What you need to do: Nothing should be left out. Transcribe the entries exactly as written.

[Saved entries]
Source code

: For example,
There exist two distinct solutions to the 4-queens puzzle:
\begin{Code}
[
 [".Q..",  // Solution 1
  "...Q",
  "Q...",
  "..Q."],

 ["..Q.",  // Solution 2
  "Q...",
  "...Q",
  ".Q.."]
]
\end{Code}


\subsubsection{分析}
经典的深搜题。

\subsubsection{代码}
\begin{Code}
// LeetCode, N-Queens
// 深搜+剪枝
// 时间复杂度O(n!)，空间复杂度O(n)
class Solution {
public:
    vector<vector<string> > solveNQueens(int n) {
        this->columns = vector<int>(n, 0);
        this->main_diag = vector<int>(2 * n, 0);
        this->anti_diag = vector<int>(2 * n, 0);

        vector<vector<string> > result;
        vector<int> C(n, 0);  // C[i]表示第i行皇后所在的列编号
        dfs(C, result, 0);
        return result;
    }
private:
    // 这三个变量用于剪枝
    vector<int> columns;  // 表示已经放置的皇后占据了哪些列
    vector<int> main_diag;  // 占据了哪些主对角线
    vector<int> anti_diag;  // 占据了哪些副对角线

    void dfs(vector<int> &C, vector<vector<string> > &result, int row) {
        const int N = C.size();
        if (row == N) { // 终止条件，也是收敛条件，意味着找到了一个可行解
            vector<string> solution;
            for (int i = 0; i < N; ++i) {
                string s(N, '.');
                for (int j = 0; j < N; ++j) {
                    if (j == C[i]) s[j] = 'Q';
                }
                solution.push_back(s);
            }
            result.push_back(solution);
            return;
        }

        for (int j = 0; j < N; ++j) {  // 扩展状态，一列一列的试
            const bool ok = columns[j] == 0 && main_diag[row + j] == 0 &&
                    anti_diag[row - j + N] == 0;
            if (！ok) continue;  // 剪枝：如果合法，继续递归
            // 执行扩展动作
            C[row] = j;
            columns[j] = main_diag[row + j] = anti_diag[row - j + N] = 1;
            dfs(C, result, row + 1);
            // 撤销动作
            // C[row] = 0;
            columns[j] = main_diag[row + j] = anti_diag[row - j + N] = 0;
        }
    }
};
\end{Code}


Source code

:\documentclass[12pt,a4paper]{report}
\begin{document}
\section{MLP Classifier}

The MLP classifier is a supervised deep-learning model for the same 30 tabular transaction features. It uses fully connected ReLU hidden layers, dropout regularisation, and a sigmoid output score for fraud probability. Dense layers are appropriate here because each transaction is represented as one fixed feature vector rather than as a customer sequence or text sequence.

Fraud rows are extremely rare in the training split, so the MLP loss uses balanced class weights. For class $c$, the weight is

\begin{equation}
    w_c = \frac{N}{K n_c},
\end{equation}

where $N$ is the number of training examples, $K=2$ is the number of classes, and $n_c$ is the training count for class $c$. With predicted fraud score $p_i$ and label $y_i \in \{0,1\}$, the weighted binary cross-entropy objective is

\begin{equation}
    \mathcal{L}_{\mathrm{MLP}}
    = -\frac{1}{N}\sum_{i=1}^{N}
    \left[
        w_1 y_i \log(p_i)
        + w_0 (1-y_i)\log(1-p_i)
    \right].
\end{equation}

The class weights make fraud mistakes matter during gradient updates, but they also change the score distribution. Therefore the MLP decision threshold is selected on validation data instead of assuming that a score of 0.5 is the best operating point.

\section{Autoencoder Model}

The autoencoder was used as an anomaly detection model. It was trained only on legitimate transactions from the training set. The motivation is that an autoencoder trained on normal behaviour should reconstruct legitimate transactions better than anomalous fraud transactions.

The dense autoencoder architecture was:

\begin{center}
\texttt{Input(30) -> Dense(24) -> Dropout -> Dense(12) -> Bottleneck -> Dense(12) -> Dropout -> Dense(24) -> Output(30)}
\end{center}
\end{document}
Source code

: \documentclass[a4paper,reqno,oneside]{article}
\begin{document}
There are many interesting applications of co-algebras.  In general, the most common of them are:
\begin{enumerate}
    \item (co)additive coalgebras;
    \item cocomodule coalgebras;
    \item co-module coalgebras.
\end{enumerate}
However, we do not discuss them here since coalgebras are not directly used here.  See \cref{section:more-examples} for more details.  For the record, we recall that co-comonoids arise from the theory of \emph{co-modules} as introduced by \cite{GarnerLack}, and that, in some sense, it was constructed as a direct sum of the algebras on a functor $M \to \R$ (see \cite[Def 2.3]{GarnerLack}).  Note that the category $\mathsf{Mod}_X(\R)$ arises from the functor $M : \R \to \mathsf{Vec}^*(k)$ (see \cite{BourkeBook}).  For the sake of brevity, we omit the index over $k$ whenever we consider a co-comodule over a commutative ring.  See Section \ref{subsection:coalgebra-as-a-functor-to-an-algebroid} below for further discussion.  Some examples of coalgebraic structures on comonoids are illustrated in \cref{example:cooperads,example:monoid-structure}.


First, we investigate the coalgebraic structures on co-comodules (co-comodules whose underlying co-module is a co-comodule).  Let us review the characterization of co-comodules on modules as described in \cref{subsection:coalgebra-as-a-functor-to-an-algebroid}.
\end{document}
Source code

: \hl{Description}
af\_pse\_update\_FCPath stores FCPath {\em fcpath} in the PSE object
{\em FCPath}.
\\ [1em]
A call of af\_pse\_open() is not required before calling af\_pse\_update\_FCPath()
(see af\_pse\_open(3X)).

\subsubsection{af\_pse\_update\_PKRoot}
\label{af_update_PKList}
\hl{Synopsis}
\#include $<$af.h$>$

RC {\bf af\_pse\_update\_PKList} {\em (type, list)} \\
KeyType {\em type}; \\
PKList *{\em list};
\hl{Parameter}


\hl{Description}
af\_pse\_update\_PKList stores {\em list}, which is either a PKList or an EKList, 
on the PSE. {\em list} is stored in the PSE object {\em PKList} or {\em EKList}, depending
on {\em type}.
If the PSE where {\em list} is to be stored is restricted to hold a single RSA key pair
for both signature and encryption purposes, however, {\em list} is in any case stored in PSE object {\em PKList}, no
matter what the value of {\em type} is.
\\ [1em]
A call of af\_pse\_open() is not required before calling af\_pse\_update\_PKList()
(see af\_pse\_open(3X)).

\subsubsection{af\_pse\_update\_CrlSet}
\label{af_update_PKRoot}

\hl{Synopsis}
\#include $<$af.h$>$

Written solution:
Source code

: For example,
There exist two distinct solutions to the 4-queens puzzle:
\begin{Code}
[
 [".Q..",  // Solution 1
  "...Q",
  "Q...",
  "..Q."],

 ["..Q.",  // Solution 2
  "Q...",
  "...Q",
  ".Q.."]
]
\end{Code}


\subsubsection{分析}
经典的深搜题。

\subsubsection{代码}
\begin{Code}
// LeetCode, N-Queens
// 深搜+剪枝
// 时间复杂度O(n!)，空间复杂度O(n)
class Solution {
public:
    vector<vector<string> > solveNQueens(int n) {
        this->columns = vector<int>(n, 0);
        this->main_diag = vector<int>(2 * n, 0);
        this->anti_diag = vector<int>(2 * n, 0);

        vector<vector<string> > result;
        vector<int> C(n, 0);  // C[i]表示第i行皇后所在的列编号
        dfs(C, result, 0);
        return result;
    }
private:
    // 这三个变量用于剪枝
    vector<int> columns;  // 表示已经放置的皇后占据了哪些列
    vector<int> main_diag;  // 占据了哪些主对角线
    vector<int> anti_diag;  // 占据了哪些副对角线

    void dfs(vector<int> &C, vector<vector<string> > &result, int row) {
        const int N = C.size();
        if (row == N) { // 终止条件，也是收敛条件，意味着找到了一个可行解
            vector<string> solution;
            for (int i = 0; i < N; ++i) {
                string s(N, '.');
                for (int j = 0; j < N; ++j) {
                    if (j == C[i]) s[j] = 'Q';
                }
                solution.push_back(s);
            }
            result.push_back(solution);
            return;
        }

        for (int j = 0; j < N; ++j) {  // 扩展状态，一列一列的试
            const bool ok = columns[j] == 0 && main_diag[row + j] == 0 &&
                    anti_diag[row - j + N] == 0;
            if (！ok) continue;  // 剪枝：如果合法，继续递归
            // 执行扩展动作
            C[row] = j;
            columns[j] = main_diag[row + j] = anti_diag[row - j + N] = 1;
            dfs(C, result, row + 1);
            // 撤销动作
            // C[row] = 0;
            columns[j] = main_diag[row + j] = anti_diag[row - j + N] = 0;
        }
    }
};
\end{Code}


Source code

:\documentclass[12pt,a4paper]{report}
\begin{document}
\section{MLP Classifier}

The MLP classifier is a supervised deep-learning model for the same 30 tabular transaction features. It uses fully connected ReLU hidden layers, dropout regularisation, and a sigmoid output score for fraud probability. Dense layers are appropriate here because each transaction is represented as one fixed feature vector rather than as a customer sequence or text sequence.

Fraud rows are extremely rare in the training split, so the MLP loss uses balanced class weights. For class $c$, the weight is

\begin{equation}
    w_c = \frac{N}{K n_c},
\end{equation}

where $N$ is the number of training examples, $K=2$ is the number of classes, and $n_c$ is the training count for class $c$. With predicted fraud score $p_i$ and label $y_i \in \{0,1\}$, the weighted binary cross-entropy objective is

\begin{equation}
    \mathcal{L}_{\mathrm{MLP}}
    = -\frac{1}{N}\sum_{i=1}^{N}
    \left[
        w_1 y_i \log(p_i)
        + w_0 (1-y_i)\log(1-p_i)
    \right].
\end{equation}

The class weights make fraud mistakes matter during gradient updates, but they also change the score distribution. Therefore the MLP decision threshold is selected on validation data instead of assuming that a score of 0.5 is the best operating point.

\section{Autoencoder Model}

The autoencoder was used as an anomaly detection model. It was trained only on legitimate transactions from the training set. The motivation is that an autoencoder trained on normal behaviour should reconstruct legitimate transactions better than anomalous fraud transactions.

The dense autoencoder architecture was:

\begin{center}
\texttt{Input(30) -> Dense(24) -> Dropout -> Dense(12) -> Bottleneck -> Dense(12) -> Dropout -> Dense(24) -> Output(30)}
\end{center}
\end{document}
Source code

: \documentclass[a4paper,reqno,oneside]{article}
\begin{document}
There are many interesting applications of co-algebras.  In general, the most common of them are:
\begin{enumerate}
    \item (co)additive coalgebras;
    \item cocomodule coalgebras;
    \item co-module coalgebras.
\end{enumerate}
However, we do not discuss them here since coalgebras are not directly used here.  See \cref{section:more-examples} for more details.  For the record, we recall that co-comonoids arise from the theory of \emph{co-modules} as introduced by \cite{GarnerLack}, and that, in some sense, it was constructed as a direct sum of the algebras on a functor $M \to \R$ (see \cite[Def 2.3]{GarnerLack}).  Note that the category $\mathsf{Mod}_X(\R)$ arises from the functor $M : \R \to \mathsf{Vec}^*(k)$ (see \cite{BourkeBook}).  For the sake of brevity, we omit the index over $k$ whenever we consider a co-comodule over a commutative ring.  See Section \ref{subsection:coalgebra-as-a-functor-to-an-algebroid} below for further discussion.  Some examples of coalgebraic structures on comonoids are illustrated in \cref{example:cooperads,example:monoid-structure}.


First, we investigate the coalgebraic structures on co-comodules (co-comodules whose underlying co-module is a co-comodule).  Let us review the characterization of co-comodules on modules as described in \cref{subsection:coalgebra-as-a-functor-to-an-algebroid}.
\end{document}
Source code

: \hl{Description}
af\_pse\_update\_FCPath stores FCPath {\em fcpath} in the PSE object
{\em FCPath}.
\\ [1em]
A call of af\_pse\_open() is not required before calling af\_pse\_update\_FCPath()
(see af\_pse\_open(3X)).

\subsubsection{af\_pse\_update\_PKRoot}
\label{af_update_PKList}
\hl{Synopsis}
\#include $<$af.h$>$

RC {\bf af\_pse\_update\_PKList} {\em (type, list)} \\
KeyType {\em type}; \\
PKList *{\em list};
\hl{Parameter}


\hl{Description}
af\_pse\_update\_PKList stores {\em list}, which is either a PKList or an EKList, 
on the PSE. {\em list} is stored in the PSE object {\em PKList} or {\em EKList}, depending
on {\em type}.
If the PSE where {\em list} is to be stored is restricted to hold a single RSA key pair
for both signature and encryption purposes, however, {\em list} is in any case stored in PSE object {\em PKList}, no
matter what the value of {\em type} is.
\\ [1em]
A call of af\_pse\_open() is not required before calling af\_pse\_update\_PKList()
(see af\_pse\_open(3X)).

\subsubsection{af\_pse\_update\_CrlSet}
\label{af_update_PKRoot}

\hl{Synopsis}
\#include $<$af.h$>$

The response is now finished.